§ Work instruction
All lines from the one containing "for quick reference." to the end of the entries below must be output exactly, and no other lines.
+++ Data for the task +++
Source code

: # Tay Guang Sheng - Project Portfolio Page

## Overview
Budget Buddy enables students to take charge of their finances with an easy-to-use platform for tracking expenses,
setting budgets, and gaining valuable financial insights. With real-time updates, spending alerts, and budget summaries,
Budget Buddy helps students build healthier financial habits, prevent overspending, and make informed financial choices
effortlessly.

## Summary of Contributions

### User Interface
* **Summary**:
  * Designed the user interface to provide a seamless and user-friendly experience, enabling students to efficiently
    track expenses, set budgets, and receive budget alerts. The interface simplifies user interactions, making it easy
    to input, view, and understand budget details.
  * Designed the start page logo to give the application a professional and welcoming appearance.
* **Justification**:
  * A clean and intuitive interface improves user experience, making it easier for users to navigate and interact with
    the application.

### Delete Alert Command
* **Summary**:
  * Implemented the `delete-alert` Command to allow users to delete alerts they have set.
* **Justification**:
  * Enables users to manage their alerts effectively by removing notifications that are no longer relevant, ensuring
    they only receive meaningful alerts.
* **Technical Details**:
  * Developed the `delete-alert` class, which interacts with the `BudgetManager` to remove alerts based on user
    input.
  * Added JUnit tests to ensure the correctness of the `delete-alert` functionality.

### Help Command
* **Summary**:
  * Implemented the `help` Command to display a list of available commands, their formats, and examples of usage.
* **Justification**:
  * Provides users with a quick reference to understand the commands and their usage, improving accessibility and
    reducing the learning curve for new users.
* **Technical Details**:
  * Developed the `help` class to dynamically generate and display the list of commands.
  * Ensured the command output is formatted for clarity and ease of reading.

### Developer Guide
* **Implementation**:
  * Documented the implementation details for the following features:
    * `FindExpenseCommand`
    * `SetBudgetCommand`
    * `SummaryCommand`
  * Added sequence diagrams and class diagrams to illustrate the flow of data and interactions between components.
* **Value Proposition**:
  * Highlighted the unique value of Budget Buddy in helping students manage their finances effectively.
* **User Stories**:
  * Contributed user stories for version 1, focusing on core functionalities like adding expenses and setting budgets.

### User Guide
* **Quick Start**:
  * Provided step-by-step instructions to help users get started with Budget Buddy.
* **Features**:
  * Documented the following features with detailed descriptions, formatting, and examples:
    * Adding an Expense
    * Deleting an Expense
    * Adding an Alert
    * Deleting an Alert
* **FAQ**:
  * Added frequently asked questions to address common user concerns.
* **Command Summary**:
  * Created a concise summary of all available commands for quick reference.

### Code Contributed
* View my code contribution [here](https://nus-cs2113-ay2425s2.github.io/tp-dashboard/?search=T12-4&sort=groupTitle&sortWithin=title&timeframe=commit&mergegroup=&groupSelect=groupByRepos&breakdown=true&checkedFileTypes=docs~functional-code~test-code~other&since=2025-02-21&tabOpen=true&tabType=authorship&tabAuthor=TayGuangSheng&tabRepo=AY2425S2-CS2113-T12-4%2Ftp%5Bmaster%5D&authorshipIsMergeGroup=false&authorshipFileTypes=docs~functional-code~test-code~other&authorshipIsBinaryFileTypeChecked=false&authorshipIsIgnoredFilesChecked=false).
+++
§ Expected answer
  * Created a concise summary of all available commands for quick reference.

### Code Contributed
* View my code contribution [here](https://nus-cs2113-ay2425s2.github.io/tp-dashboard/?search=T12-4&sort=groupTitle&sortWithin=title&timeframe=commit&mergegroup=&groupSelect=groupByRepos&breakdown=true&checkedFileTypes=docs~functional-code~test-code~other&since=2025-02-21&tabOpen=true&tabType=authorship&tabAuthor=TayGuangSheng&tabRepo=AY2425S2-CS2113-T12-4%2Ftp%5Bmaster%5D&authorshipIsMergeGroup=false&authorshipFileTypes=docs~functional-code~test-code~other&authorshipIsBinaryFileTypeChecked=false&authorshipIsIgnoredFilesChecked=false).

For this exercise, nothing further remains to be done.